The Springmaid Beach Resort was purchased by Hilton Hotels in 2016. Hilton remodeled the resort and renamed it to DoubleTree Resort. [3]

Fishing pier

The original fishing pier was built in 1953, but was destroyed the next year by Hurricane Hazel. The pier was rebuilt in 1959 and destroyed again by an airplane. [4]

In 1973 a new pier was built on the north end of the resort [5] and remained standing until it was destroyed on October 8, 2016 as Hurricane Matthew passed through the area shortly after making landfall a short distance south. The pier was the longest in Myrtle Beach, at 1060 feet long. [4] Rebuilding of the pier began in May 2019 [6] and the pier is scheduled to open in July 2020. [7]

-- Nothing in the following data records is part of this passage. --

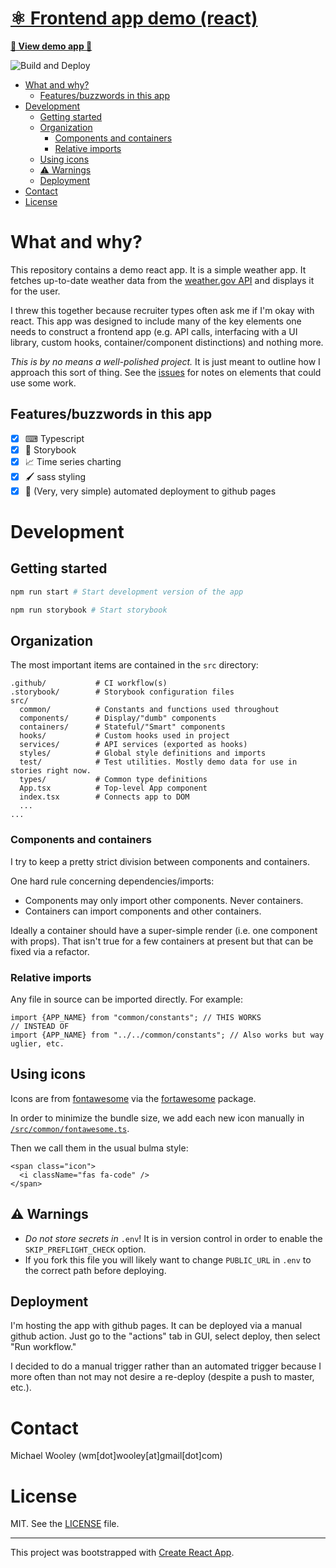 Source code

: # [⚛ Frontend app demo (react)](https://michaelwooley.github.io/frontend-demo-react/) <!-- omit in toc -->

[**👀 View demo app 👀**](https://michaelwooley.github.io/frontend-demo-react/)

![Build and
Deploy](https://github.com/michaelwooley/frontend-demo-react/workflows/Build%20and%20Deploy/badge.svg)

- [What and why?](#what-and-why)
  - [Features/buzzwords in this app](#featuresbuzzwords-in-this-app)
- [Development](#development)
  - [Getting started](#getting-started)
  - [Organization](#organization)
    - [Components and containers](#components-and-containers)
    - [Relative imports](#relative-imports)
  - [Using icons](#using-icons)
  - [⚠ Warnings](#-warnings)
  - [Deployment](#deployment)
- [Contact](#contact)
- [License](#license)

# What and why?

This repository contains a demo react app. It is a simple weather app. It
fetches up-to-date weather data from the [weather.gov API](api.weather.gov) and
displays it for the user.

I threw this together because recruiter types often ask me if I'm okay with
react. This app was designed to include many of the key elements one needs to
construct a frontend app (e.g. API calls, interfacing with a UI library, custom
hooks, container/component distinctions) and nothing more.

_This is by no means a well-polished project._ It is just meant to outline how I
approach this sort of thing. See the [issues](/issues) for notes on elements
that could use some work.

## Features/buzzwords in this app

- [x] ⌨ Typescript
- [x] 📘 Storybook
- [x] 📈 Time series charting
- [x] 🖌 sass styling
- [x] 🚀 (Very, very simple) automated deployment to github pages

# Development

## Getting started

```bash
npm run start # Start development version of the app

npm run storybook # Start storybook
```

## Organization

The most important items are contained in the `src` directory:

```
.github/           # CI workflow(s)
.storybook/        # Storybook configuration files
src/
  common/          # Constants and functions used throughout
  components/      # Display/"dumb" components
  containers/      # Stateful/"Smart" components
  hooks/           # Custom hooks used in project
  services/        # API services (exported as hooks)
  styles/          # Global style definitions and imports
  test/            # Test utilities. Mostly demo data for use in stories right now.
  types/           # Common type definitions
  App.tsx          # Top-level App component
  index.tsx        # Connects app to DOM
  ...
...
```

### Components and containers

I try to keep a pretty strict division between components and containers.

One hard rule concerning dependencies/imports: 

- Components may only import other components. Never containers.
- Containers can import components and other containers.

Ideally a container should have a super-simple render (i.e. one component with props). That isn't true for
a few containers at present but that can be fixed via a refactor.

### Relative imports

Any file in source can be imported directly. For example: 

```tsx
import {APP_NAME} from "common/constants"; // THIS WORKS
// INSTEAD OF
import {APP_NAME} from "../../common/constants"; // Also works but way uglier, etc.
```

## Using icons

Icons are from [fontawesome](https://fontawesome.com/) via the
[fortawesome](https://www.npmjs.com/package/@fortawesome/react-fontawesome) package.

In order to minimize the bundle size, we add each new icon manually in
[`/src/common/fontawesome.ts`](/src/common/fontawesome.ts).

Then we call them in the usual bulma style:

```tsx
<span class="icon">
  <i className="fas fa-code" />
</span>
```

## ⚠ Warnings

- _Do not store secrets in_ `.env`! It is in version control in order to enable
  the `SKIP_PREFLIGHT_CHECK` option.
- If you fork this file you will likely want to change `PUBLIC_URL` in `.env` to
  the correct path before deploying.

## Deployment

I'm hosting the app with github pages. It can be deployed via a manual github
action. Just go to the "actions" tab in GUI, select deploy, then select "Run workflow."

I decided to do a manual trigger rather than an automated trigger because I more
often than not may not desire a re-deploy (despite a push to master, etc.).


# Contact

Michael Wooley (wm[dot]wooley[at]gmail[dot]com)

# License

MIT. See the [LICENSE](/LICENSE) file.

---

This project was bootstrapped with [Create React App](https://github.com/facebook/create-react-app).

  1. ^ "Springmaid Beach Resort Had Humble Beginnings; $19 million Overhaul in the Past Two Years / Sept 200". Hotel Online. Retrieved January 3, 2019.
  2. ^ "Springmaid Beach Resort gets major makeover". The Sun News. August 19, 2015.
  3. ^ Fodera, Rosalia (September 16, 2016). "DoubleTree Resort replaces the old Springmaid Beach Resort". WPDE. Retrieved January 3, 2019.
  4. ^ a b "Hurricane Matthew demolishes Springmaid Pier". The Sun News. October 8, 2016. Retrieved October 14, 2016.
  5. ^ Johnson, Chloe (June 10, 2017). "Eight months later, Hurricane Matthew still having ripple effect on area piers, businesses". The Sun News. Retrieved June 11, 2017.
  6. ^ Young, Anna (May 19, 2019). "Here's the latest on the rebuilding of Myrtle Beach piers damaged by recent hurricanes". The Sun News. Retrieved May 19, 2019.
  7. ^ Young, Anna (June 15, 2020). "Springmaid Pier to reopen in July after it was destroyed by hurricane nearly 4 years ago". Retrieved June 16, 2020.